Pandemonium ensued in New Jersey and spread swiftly throughout the country; panicked Americans packed their belongings and ran en masse into the streets, hid in the hills, rang church bells and proclaimed the end of the world; tragedy followed. What turned out to be a Mischief Night prank to end all pranks catapulted the broadcast and the mass hysteria that it incited onto the front pages of every major newspaper worldwide and kicked Welles’ career into the stratosphere…after he had a lot of explaining to do at a follow-up press conference.

Welles fine-tuned his acting skills during an apologetic follow-up  press conference.  Photo courtesy of Corbis.

Welles cleverly fine-tuned his acting skills during an apologetic follow-up press conference. Photo courtesy of Corbis.

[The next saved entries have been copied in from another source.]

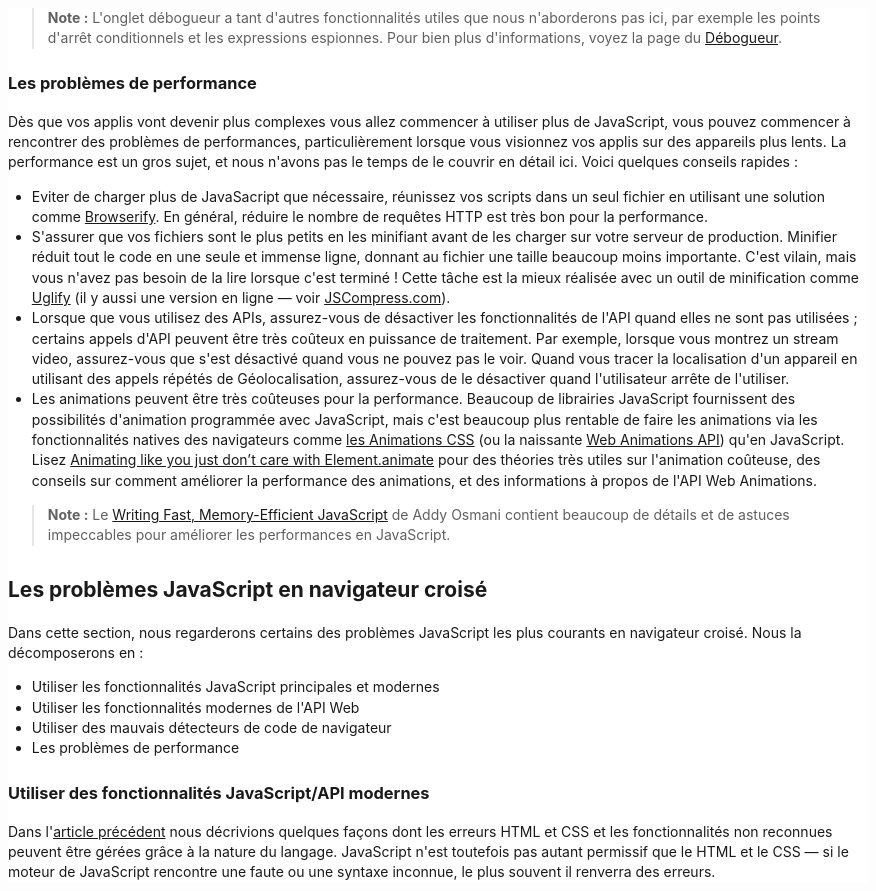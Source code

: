 > **Note :** L'onglet débogueur a tant d'autres fonctionnalités utiles que nous n'aborderons pas ici, par exemple les points d'arrêt conditionnels et les expressions espionnes. Pour bien plus d'informations, voyez la page du [Débogueur](/fr/docs/Outils/D%C3%A9bogueur).

### Les problèmes de performance

Dès que vos applis vont devenir plus complexes vous allez commencer à utiliser plus de JavaScript, vous pouvez commencer à rencontrer des problèmes de performances, particulièrement lorsque vous visionnez vos applis sur des appareils plus lents. La performance est un gros sujet, et nous n'avons pas le temps de le couvrir en détail ici. Voici quelques conseils rapides :

- Eviter de charger plus de JavaSacript que nécessaire, réunissez vos scripts dans un seul fichier en utilisant une solution comme [Browserify](http://browserify.org/). En général, réduire le nombre de requêtes HTTP est très bon pour la performance.
- S'assurer que vos fichiers sont le plus petits en les minifiant avant de les charger sur votre serveur de production. Minifier réduit tout le code en une seule et immense ligne, donnant au fichier une taille beaucoup moins importante. C'est vilain, mais vous n'avez pas besoin de la lire lorsque c'est terminé ! Cette tâche est la mieux réalisée avec un outil de minification comme [Uglify](https://github.com/mishoo/UglifyJS2) (il y aussi une version en ligne — voir [JSCompress.com](https://jscompress.com/)).
- Lorsque que vous utilisez des APIs, assurez-vous de désactiver les fonctionnalités de l'API quand elles ne sont pas utilisées ; certains appels d'API peuvent être très coûteux en puissance de traitement. Par exemple, lorsque vous montrez un stream video, assurez-vous que s'est désactivé quand vous ne pouvez pas le voir. Quand vous tracer la localisation d'un appareil en utilisant des appels répétés de Géolocalisation, assurez-vous de le désactiver quand l'utilisateur arrête de l'utiliser.
- Les animations peuvent être très coûteuses pour la performance. Beaucoup de librairies JavaScript fournissent des possibilités d'animation programmée avec JavaScript, mais c'est beaucoup plus rentable de faire les animations via les fonctionnalités natives des navigateurs comme [les Animations CSS](/fr/docs/Web/CSS/Animations_CSS) (ou la naissante [Web Animations API](/fr/docs/Web/API/Web_Animations_API)) qu'en JavaScript. Lisez  [Animating like you just don’t care with Element.animate](https://hacks.mozilla.org/2016/08/animating-like-you-just-dont-care-with-element-animate/) pour des théories très utiles sur l'animation coûteuse, des conseils sur comment améliorer la performance des animations, et des informations à propos de l'API Web Animations.

> **Note :** Le [Writing Fast, Memory-Efficient JavaScript](https://www.smashingmagazine.com/2012/11/writing-fast-memory-efficient-javascript/ "Read 'Writing Fast, Memory-Efficient JavaScript'") de Addy Osmani contient beaucoup de détails et de astuces impeccables pour améliorer les performances en JavaScript.

## Les problèmes JavaScript en navigateur croisé

Dans cette section, nous regarderons certains des problèmes JavaScript les plus courants en navigateur croisé. Nous la décomposerons en :

- Utiliser les fonctionnalités JavaScript principales et modernes
- Utiliser les fonctionnalités modernes de l'API Web
- Utiliser des mauvais détecteurs de code de navigateur
- Les problèmes de performance

### Utiliser des fonctionnalités JavaScript/API modernes

Dans l'[article précédent](/fr/docs/Learn/Tools_and_testing/Cross_browser_testing/HTML_et_CSS#Les_vieux_navigateurs_ne_supportant_pas_les_fonctionnalit%C3%A9s_r%C3%A9centes) nous décrivions quelques façons dont les erreurs HTML et CSS et les fonctionnalités non reconnues peuvent être gérées grâce à la nature du langage. JavaScript n'est toutefois pas autant permissif que le HTML et le CSS — si le moteur de JavaScript rencontre une faute ou une syntaxe inconnue, le plus souvent il renverra des erreurs.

Tonight on PBS (Tuesday, October 29 @ 9:00 p.m. ET, check local listings), American Experience celebrates the 75th anniversary of this groundbreaking radio broadcast, the creative talent behind it, the public’s response to the show, for better or worse, and its evergreen implications with the debut of Cathleen O’Connell‘s crisply directed documentary, War of the Worlds.  The hour-long documentary is an enjoyable ride through the back story of the broadcast and provides new insight into Welles’ maverick spirit.

In retrospect, War of the Worlds was pure genius, a phenomenal use of the radio medium at its very best.  Welles’ daughter, Chris Welles Feder, is here to tell you how and why, as are a smattering of period historians and film pros like Peter Bogdanovich who clearly set the broadcast and its implications into its proper time and place.

The broadcast, not surprisingly, provoked many Americans to write emotionally charged letters about the evening as it played out.  O’Connell incorporates the letters via vintage “interviews” with some of the more colorful letter writers. These re-enacted segments are, at times, comical; but they more often than not also seem stilted and just too consciously “faux” to be believable.  However, O’Connell’s use of wonderful audio clips from the broadcast, as well as fascinating period footage, news clips and stills will keep you glued to your seat throughout this otherwise briskly paced documentary.

Celebrate “Mischief Night” a day early on your couch tonight via PBS (Tuesday, October 29 @ 9:00 p.m. ET, check local listings) by watching American Experience: War of the Worlds, a captivating tribute to a landmark radio broadcast and its visionary creator.  The documentary is also a timeless reminder of how media, at its best, can serve as conduits for outstanding entertainment and solid information but, in a climate of fear and instability, can be tools to incite mass hysteria.  Happy Halloween!—Judith Trojan

Note:  After its initial broadcast, American Experience: War of the Worlds will be available on DVD, via iTunes or watch at  www.pbs.org/wgbh/americanexperience/films/worlds/  J.T.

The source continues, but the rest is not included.